» **Task goal**
Scan the entries that follow and work out how many lines contain "gets". Give the number and nothing else.

» **Available data**
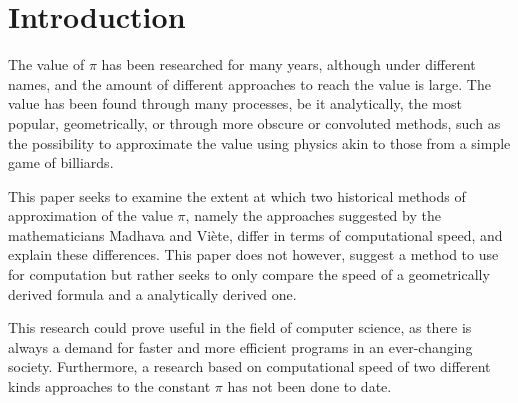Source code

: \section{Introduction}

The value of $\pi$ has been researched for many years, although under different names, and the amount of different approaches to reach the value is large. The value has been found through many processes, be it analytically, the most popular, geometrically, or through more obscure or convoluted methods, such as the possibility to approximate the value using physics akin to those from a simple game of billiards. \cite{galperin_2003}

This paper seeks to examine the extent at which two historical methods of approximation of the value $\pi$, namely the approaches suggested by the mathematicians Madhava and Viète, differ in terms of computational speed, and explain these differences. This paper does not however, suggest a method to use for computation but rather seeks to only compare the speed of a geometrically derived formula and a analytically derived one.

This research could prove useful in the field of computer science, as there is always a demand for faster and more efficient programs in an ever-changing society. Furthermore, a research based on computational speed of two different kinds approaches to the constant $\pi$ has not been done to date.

---

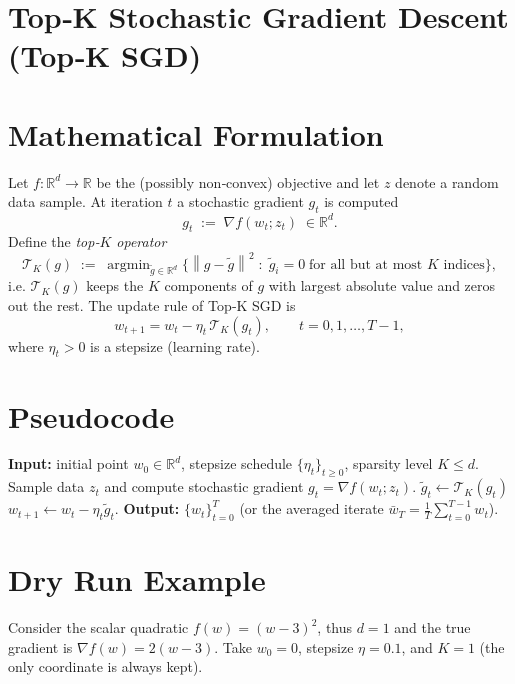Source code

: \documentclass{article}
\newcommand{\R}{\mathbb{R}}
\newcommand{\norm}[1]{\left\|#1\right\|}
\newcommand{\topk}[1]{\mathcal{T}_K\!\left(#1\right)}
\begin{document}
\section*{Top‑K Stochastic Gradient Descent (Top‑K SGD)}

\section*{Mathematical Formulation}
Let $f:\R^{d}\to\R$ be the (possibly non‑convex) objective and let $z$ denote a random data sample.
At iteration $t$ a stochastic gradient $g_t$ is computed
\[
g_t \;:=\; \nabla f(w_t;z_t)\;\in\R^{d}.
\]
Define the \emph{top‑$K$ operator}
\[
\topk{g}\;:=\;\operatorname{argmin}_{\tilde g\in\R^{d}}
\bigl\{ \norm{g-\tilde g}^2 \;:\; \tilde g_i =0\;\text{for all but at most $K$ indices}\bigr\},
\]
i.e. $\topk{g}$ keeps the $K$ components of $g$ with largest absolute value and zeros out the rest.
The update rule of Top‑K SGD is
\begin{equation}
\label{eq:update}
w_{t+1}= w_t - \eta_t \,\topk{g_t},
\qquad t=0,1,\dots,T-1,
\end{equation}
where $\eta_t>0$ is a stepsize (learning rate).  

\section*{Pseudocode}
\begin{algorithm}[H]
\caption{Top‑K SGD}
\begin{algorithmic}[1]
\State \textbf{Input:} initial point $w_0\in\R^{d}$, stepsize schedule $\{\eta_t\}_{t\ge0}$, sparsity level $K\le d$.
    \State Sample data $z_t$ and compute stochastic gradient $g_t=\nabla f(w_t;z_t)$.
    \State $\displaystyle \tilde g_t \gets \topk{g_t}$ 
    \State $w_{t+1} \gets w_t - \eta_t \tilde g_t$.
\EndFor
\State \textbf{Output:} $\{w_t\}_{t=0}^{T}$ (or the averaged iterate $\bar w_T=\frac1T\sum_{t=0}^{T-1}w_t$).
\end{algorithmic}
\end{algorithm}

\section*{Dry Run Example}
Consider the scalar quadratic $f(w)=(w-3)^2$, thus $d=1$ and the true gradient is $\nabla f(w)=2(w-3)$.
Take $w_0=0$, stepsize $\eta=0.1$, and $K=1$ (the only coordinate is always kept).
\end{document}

* * *

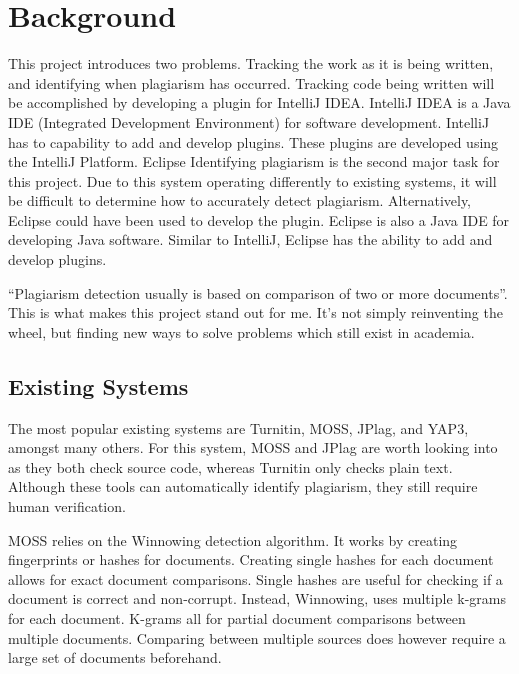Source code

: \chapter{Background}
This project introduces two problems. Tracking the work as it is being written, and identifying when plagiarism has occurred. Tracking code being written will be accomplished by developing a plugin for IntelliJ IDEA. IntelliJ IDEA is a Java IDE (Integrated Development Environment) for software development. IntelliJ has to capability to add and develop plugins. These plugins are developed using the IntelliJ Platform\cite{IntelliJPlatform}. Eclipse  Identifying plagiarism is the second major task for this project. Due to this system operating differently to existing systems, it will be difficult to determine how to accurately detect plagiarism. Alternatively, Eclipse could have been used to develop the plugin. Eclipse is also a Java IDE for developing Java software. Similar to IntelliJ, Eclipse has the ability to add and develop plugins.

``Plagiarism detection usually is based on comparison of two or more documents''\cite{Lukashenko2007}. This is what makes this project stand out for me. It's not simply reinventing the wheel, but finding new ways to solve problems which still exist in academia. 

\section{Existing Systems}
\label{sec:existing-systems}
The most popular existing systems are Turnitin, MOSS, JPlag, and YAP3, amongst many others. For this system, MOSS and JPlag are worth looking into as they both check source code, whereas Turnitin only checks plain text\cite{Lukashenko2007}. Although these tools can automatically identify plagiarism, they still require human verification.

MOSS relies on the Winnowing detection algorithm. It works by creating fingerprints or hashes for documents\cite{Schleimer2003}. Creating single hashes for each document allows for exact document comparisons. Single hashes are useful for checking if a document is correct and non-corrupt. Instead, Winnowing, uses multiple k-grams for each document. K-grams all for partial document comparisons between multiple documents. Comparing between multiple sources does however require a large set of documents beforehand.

» **Output of the exercise**
2